Retype, word for word, the line holding "rebuild from scratch" and every line below it to the end of the listing. Leave out the pictures.
-*-
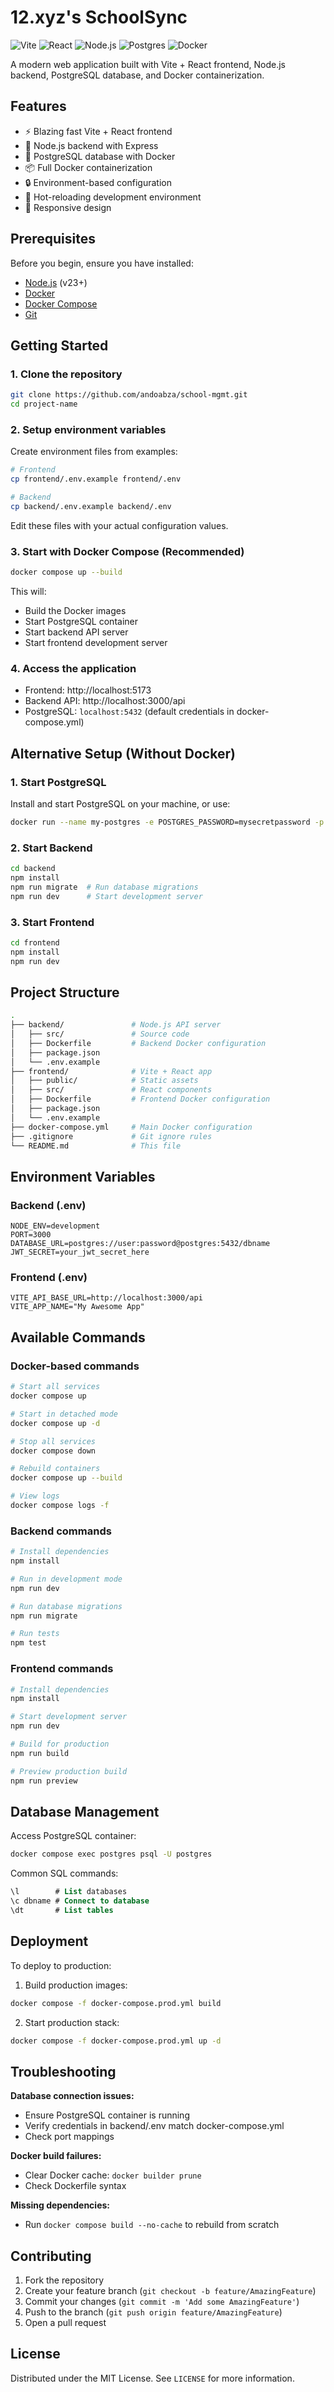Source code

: # 12.xyz's SchoolSync

![Vite](https://img.shields.io/badge/vite-%23646CFF.svg?style=for-the-badge&logo=vite&logoColor=white)
![React](https://img.shields.io/badge/react-%2320232a.svg?style=for-the-badge&logo=react&logoColor=%2361DAFB)
![Node.js](https://img.shields.io/badge/node.js-6DA55F?style=for-the-badge&logo=node.js&logoColor=white)
![Postgres](https://img.shields.io/badge/postgres-%23316192.svg?style=for-the-badge&logo=postgresql&logoColor=white)
![Docker](https://img.shields.io/badge/docker-%230db7ed.svg?style=for-the-badge&logo=docker&logoColor=white)

A modern web application built with Vite + React frontend, Node.js backend, PostgreSQL database, and Docker containerization.

## Features

- ⚡️ Blazing fast Vite + React frontend
- 🚀 Node.js backend with Express
- 🐘 PostgreSQL database with Docker
- 📦 Full Docker containerization
- 🔒 Environment-based configuration
- 🔄 Hot-reloading development environment
- 📱 Responsive design

## Prerequisites

Before you begin, ensure you have installed:

- [Node.js](https://nodejs.org/) (v23+)
- [Docker](https://www.docker.com/get-started/)
- [Docker Compose](https://docs.docker.com/compose/install/)
- [Git](https://git-scm.com/)

## Getting Started

### 1. Clone the repository

```bash
git clone https://github.com/andoabza/school-mgmt.git
cd project-name
```

### 2. Setup environment variables

Create environment files from examples:

```bash
# Frontend
cp frontend/.env.example frontend/.env

# Backend
cp backend/.env.example backend/.env
```

Edit these files with your actual configuration values.

### 3. Start with Docker Compose (Recommended)

```bash
docker compose up --build
```

This will:
- Build the Docker images
- Start PostgreSQL container
- Start backend API server
- Start frontend development server

### 4. Access the application

- Frontend: http://localhost:5173
- Backend API: http://localhost:3000/api
- PostgreSQL: `localhost:5432` (default credentials in docker-compose.yml)

## Alternative Setup (Without Docker)

### 1. Start PostgreSQL

Install and start PostgreSQL on your machine, or use:

```bash
docker run --name my-postgres -e POSTGRES_PASSWORD=mysecretpassword -p 5432:5432 -d postgres
```

### 2. Start Backend

```bash
cd backend
npm install
npm run migrate  # Run database migrations
npm run dev      # Start development server
```

### 3. Start Frontend

```bash
cd frontend
npm install
npm run dev
```

## Project Structure

```bash
.
├── backend/               # Node.js API server
│   ├── src/               # Source code
│   ├── Dockerfile         # Backend Docker configuration
│   ├── package.json
│   └── .env.example
├── frontend/              # Vite + React app
│   ├── public/            # Static assets
│   ├── src/               # React components
│   ├── Dockerfile         # Frontend Docker configuration
│   ├── package.json
│   └── .env.example
├── docker-compose.yml     # Main Docker configuration
├── .gitignore             # Git ignore rules
└── README.md              # This file
```

## Environment Variables

### Backend (.env)

```env
NODE_ENV=development
PORT=3000
DATABASE_URL=postgres://user:password@postgres:5432/dbname
JWT_SECRET=your_jwt_secret_here
```

### Frontend (.env)

```env
VITE_API_BASE_URL=http://localhost:3000/api
VITE_APP_NAME="My Awesome App"
```

## Available Commands

### Docker-based commands

```bash
# Start all services
docker compose up

# Start in detached mode
docker compose up -d

# Stop all services
docker compose down

# Rebuild containers
docker compose up --build

# View logs
docker compose logs -f
```

### Backend commands

```bash
# Install dependencies
npm install

# Run in development mode
npm run dev

# Run database migrations
npm run migrate

# Run tests
npm test
```

### Frontend commands

```bash
# Install dependencies
npm install

# Start development server
npm run dev

# Build for production
npm run build

# Preview production build
npm run preview
```

## Database Management

Access PostgreSQL container:

```bash
docker compose exec postgres psql -U postgres
```

Common SQL commands:
```sql
\l        # List databases
\c dbname # Connect to database
\dt       # List tables
```

## Deployment

To deploy to production:

1. Build production images:
```bash
docker compose -f docker-compose.prod.yml build
```

2. Start production stack:
```bash
docker compose -f docker-compose.prod.yml up -d
```

## Troubleshooting

**Database connection issues:**
- Ensure PostgreSQL container is running
- Verify credentials in backend/.env match docker-compose.yml
- Check port mappings

**Docker build failures:**
- Clear Docker cache: `docker builder prune`
- Check Dockerfile syntax

**Missing dependencies:**
- Run `docker compose build --no-cache` to rebuild from scratch

## Contributing

1. Fork the repository
2. Create your feature branch (`git checkout -b feature/AmazingFeature`)
3. Commit your changes (`git commit -m 'Add some AmazingFeature'`)
4. Push to the branch (`git push origin feature/AmazingFeature`)
5. Open a pull request

## License

Distributed under the MIT License. See `LICENSE` for more information.
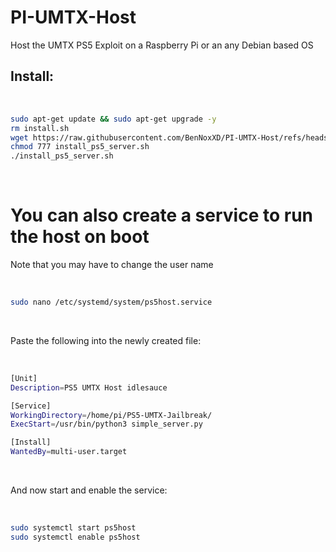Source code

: # PI-UMTX-Host
Host the UMTX PS5 Exploit on a Raspberry Pi or an any Debian based OS

## Install:

<br>

```sh
sudo apt-get update && sudo apt-get upgrade -y
rm install.sh
wget https://raw.githubusercontent.com/BenNoxXD/PI-UMTX-Host/refs/heads/main/install_ps5_server.sh
chmod 777 install_ps5_server.sh
./install_ps5_server.sh
```

<br>


# You can also create a service to run the host on boot

Note that you may have to change the user name

<br>

```sh
sudo nano /etc/systemd/system/ps5host.service
```

<br>

Paste the following into the newly created file: 

<br>

```sh
[Unit]
Description=PS5 UMTX Host idlesauce

[Service]
WorkingDirectory=/home/pi/PS5-UMTX-Jailbreak/
ExecStart=/usr/bin/python3 simple_server.py

[Install]
WantedBy=multi-user.target
```

<br>

And now start and enable the service: 

<br>

```sh
sudo systemctl start ps5host
sudo systemctl enable ps5host
```

<br>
-*-
§ Exercise result:
- Run `docker compose build --no-cache` to rebuild from scratch

## Contributing

1. Fork the repository
2. Create your feature branch (`git checkout -b feature/AmazingFeature`)
3. Commit your changes (`git commit -m 'Add some AmazingFeature'`)
4. Push to the branch (`git push origin feature/AmazingFeature`)
5. Open a pull request

## License

Distributed under the MIT License. See `LICENSE` for more information.
Source code

: # PI-UMTX-Host
Host the UMTX PS5 Exploit on a Raspberry Pi or an any Debian based OS

## Install:

<br>

```sh
sudo apt-get update && sudo apt-get upgrade -y
rm install.sh
wget https://raw.githubusercontent.com/BenNoxXD/PI-UMTX-Host/refs/heads/main/install_ps5_server.sh
chmod 777 install_ps5_server.sh
./install_ps5_server.sh
```

<br>


# You can also create a service to run the host on boot

Note that you may have to change the user name

<br>

```sh
sudo nano /etc/systemd/system/ps5host.service
```

<br>

Paste the following into the newly created file: 

<br>

```sh
[Unit]
Description=PS5 UMTX Host idlesauce

[Service]
WorkingDirectory=/home/pi/PS5-UMTX-Jailbreak/
ExecStart=/usr/bin/python3 simple_server.py

[Install]
WantedBy=multi-user.target
```

<br>

And now start and enable the service: 

<br>

```sh
sudo systemctl start ps5host
sudo systemctl enable ps5host
```

<br>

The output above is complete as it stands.